● Requirement: Your answer should be a number only: the count of lines in the following entries that contain "petrel".
---- Task material
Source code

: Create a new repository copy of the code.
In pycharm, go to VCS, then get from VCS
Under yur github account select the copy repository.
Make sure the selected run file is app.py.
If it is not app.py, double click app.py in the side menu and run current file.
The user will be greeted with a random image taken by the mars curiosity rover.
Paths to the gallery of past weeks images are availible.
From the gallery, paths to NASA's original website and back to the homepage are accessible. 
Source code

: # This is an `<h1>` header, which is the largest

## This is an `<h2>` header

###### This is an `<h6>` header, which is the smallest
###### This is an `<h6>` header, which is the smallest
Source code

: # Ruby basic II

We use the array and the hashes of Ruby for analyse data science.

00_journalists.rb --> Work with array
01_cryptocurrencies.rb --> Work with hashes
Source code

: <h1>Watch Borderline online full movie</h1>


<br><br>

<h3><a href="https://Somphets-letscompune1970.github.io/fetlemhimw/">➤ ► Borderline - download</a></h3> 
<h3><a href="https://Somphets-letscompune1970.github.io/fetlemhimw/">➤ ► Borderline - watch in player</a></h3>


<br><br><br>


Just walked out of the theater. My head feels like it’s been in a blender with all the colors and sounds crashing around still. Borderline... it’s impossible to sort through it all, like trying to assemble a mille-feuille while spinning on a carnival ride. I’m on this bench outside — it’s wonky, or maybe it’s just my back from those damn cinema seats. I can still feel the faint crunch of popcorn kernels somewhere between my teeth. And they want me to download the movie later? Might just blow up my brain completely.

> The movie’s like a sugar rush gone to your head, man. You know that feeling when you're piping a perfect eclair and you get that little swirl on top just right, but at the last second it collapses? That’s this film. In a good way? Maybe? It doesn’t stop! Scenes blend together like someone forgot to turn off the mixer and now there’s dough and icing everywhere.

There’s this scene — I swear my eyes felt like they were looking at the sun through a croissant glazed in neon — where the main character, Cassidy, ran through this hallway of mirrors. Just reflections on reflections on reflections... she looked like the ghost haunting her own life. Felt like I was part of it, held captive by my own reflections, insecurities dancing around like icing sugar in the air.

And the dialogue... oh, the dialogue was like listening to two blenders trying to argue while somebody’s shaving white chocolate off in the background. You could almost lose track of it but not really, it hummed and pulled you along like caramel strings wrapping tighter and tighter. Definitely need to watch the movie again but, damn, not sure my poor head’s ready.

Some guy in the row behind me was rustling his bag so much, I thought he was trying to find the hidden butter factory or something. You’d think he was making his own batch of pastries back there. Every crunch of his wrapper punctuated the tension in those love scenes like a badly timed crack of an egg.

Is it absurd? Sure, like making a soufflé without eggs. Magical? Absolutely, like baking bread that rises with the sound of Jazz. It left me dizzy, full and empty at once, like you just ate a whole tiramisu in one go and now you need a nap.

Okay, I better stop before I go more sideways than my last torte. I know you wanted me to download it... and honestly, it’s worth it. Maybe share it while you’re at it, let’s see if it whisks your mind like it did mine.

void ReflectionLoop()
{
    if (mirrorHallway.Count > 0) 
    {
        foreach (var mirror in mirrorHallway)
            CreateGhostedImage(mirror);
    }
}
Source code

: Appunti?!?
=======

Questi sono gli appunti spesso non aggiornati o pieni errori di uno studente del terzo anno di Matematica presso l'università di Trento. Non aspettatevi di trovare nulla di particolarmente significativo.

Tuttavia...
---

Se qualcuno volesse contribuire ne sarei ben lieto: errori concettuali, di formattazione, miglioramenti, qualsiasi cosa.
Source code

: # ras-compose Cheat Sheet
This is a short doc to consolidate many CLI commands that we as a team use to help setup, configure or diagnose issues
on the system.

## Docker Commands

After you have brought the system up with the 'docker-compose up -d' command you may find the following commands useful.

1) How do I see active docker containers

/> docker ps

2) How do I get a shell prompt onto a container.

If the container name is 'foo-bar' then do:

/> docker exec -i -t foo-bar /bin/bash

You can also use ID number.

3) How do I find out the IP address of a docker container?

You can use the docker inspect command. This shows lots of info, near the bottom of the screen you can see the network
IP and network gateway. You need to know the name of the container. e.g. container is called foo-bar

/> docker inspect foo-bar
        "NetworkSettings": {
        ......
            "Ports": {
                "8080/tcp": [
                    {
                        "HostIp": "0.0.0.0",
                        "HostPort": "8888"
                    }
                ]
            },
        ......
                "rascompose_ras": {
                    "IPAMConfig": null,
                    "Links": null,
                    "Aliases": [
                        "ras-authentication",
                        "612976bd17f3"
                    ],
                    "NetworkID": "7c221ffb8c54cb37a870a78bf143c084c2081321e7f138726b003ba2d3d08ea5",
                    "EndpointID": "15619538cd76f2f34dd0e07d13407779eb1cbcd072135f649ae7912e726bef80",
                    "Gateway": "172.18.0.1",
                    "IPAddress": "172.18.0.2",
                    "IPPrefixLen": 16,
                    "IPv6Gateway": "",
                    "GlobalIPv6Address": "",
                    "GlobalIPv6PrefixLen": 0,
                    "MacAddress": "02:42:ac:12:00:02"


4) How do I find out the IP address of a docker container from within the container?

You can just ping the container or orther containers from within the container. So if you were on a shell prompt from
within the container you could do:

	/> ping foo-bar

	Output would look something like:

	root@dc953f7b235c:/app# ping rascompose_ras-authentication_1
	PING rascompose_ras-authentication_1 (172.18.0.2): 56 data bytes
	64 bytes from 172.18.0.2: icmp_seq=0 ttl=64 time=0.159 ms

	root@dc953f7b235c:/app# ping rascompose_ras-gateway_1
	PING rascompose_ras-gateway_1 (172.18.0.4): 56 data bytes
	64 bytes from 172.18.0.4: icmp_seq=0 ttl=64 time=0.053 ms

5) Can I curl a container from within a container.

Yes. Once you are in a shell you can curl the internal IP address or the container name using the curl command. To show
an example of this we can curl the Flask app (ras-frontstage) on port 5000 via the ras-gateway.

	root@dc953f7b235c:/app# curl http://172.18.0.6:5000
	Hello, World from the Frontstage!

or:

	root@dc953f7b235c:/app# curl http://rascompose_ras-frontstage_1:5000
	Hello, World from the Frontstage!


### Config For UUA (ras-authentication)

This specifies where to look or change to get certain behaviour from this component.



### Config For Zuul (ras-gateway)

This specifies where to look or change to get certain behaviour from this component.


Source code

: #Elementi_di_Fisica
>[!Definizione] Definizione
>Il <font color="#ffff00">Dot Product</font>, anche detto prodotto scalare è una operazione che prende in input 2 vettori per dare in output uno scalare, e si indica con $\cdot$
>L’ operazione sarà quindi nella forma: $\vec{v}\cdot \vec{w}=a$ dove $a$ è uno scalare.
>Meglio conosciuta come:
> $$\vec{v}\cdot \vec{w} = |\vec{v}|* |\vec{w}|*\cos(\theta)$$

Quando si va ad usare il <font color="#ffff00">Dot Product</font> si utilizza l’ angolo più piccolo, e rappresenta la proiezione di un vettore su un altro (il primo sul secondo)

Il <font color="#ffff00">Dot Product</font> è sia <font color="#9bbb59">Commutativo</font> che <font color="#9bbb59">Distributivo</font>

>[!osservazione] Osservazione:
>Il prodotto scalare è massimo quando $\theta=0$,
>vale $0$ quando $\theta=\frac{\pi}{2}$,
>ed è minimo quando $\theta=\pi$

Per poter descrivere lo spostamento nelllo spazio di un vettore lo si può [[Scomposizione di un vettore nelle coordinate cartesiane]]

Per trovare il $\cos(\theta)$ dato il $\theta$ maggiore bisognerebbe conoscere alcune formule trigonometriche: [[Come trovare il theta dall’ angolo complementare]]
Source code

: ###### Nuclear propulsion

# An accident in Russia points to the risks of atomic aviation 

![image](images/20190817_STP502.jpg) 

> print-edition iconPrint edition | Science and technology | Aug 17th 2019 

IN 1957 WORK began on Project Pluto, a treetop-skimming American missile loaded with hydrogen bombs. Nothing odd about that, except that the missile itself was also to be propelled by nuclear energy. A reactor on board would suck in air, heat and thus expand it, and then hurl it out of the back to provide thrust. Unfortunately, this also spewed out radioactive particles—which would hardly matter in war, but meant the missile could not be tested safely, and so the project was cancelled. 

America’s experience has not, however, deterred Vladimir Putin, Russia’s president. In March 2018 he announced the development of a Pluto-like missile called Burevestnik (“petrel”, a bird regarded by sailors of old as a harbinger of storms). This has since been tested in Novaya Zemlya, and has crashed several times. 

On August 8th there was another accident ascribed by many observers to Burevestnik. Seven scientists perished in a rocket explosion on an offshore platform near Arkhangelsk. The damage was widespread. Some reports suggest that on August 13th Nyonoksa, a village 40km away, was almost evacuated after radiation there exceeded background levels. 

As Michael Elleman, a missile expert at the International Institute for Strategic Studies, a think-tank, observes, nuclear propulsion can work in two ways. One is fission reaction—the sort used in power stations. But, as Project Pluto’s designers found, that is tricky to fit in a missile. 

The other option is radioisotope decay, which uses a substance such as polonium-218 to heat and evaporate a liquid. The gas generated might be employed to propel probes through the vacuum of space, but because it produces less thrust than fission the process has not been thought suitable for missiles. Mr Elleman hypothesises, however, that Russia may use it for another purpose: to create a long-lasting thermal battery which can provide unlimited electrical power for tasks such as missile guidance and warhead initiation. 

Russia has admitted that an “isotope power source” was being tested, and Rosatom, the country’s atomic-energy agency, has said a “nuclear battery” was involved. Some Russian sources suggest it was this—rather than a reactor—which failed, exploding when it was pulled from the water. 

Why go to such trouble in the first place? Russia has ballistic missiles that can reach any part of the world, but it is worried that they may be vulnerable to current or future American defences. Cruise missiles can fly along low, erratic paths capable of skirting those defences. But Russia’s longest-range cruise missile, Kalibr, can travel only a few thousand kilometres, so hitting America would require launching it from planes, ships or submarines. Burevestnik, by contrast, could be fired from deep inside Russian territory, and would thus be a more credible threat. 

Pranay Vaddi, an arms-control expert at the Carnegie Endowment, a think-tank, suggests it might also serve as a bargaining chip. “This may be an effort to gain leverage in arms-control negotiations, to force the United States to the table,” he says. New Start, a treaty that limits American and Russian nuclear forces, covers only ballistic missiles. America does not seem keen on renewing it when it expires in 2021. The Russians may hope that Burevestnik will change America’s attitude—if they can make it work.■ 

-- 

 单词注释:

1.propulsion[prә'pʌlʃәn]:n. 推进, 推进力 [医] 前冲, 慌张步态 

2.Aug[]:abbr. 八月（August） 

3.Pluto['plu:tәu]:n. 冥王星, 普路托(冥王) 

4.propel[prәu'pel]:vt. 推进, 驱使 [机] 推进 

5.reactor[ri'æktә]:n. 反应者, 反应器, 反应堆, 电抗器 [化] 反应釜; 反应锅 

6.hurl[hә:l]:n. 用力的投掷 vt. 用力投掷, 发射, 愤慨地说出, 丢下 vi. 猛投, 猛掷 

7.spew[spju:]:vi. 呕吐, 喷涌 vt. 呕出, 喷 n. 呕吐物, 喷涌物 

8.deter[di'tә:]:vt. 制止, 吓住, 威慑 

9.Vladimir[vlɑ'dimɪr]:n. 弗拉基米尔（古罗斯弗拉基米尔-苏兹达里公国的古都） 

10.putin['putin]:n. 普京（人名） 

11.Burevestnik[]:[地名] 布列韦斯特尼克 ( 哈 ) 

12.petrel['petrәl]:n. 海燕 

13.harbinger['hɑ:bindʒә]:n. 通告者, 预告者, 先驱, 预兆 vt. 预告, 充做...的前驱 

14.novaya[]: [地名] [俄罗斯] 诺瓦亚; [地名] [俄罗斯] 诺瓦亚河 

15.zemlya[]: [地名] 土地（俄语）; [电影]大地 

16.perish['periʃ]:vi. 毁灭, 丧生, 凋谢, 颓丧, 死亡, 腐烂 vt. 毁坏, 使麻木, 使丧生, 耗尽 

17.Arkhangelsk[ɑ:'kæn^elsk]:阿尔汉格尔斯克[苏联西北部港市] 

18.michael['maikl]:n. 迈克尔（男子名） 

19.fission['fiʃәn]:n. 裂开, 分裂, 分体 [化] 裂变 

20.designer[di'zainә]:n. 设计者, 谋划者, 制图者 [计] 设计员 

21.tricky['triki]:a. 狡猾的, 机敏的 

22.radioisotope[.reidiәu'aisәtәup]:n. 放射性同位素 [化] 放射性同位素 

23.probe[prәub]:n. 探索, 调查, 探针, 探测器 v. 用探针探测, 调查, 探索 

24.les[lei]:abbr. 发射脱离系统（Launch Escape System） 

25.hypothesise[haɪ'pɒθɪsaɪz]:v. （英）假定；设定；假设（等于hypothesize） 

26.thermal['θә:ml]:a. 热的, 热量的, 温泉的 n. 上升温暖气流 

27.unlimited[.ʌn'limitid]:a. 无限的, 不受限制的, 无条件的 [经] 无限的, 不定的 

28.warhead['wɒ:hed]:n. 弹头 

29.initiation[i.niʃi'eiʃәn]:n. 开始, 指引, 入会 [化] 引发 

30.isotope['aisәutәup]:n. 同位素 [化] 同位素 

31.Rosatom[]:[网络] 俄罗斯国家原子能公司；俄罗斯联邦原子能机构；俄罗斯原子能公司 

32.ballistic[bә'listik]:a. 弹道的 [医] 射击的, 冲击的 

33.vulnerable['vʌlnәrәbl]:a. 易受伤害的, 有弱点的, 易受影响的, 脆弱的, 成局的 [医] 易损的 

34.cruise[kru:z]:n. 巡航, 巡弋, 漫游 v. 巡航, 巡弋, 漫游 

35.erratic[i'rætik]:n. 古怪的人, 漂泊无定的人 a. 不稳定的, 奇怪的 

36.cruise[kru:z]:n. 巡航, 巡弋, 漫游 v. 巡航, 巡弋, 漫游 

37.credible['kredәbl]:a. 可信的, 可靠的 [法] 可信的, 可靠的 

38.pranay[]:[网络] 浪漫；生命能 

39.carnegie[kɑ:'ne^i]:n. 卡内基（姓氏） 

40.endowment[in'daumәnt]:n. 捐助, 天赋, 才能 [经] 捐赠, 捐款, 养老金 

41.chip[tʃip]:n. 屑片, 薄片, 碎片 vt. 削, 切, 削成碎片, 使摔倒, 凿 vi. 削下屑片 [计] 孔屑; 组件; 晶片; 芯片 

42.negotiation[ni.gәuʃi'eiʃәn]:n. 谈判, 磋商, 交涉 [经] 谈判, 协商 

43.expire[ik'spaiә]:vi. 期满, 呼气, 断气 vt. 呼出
--------
● Output for this task: 2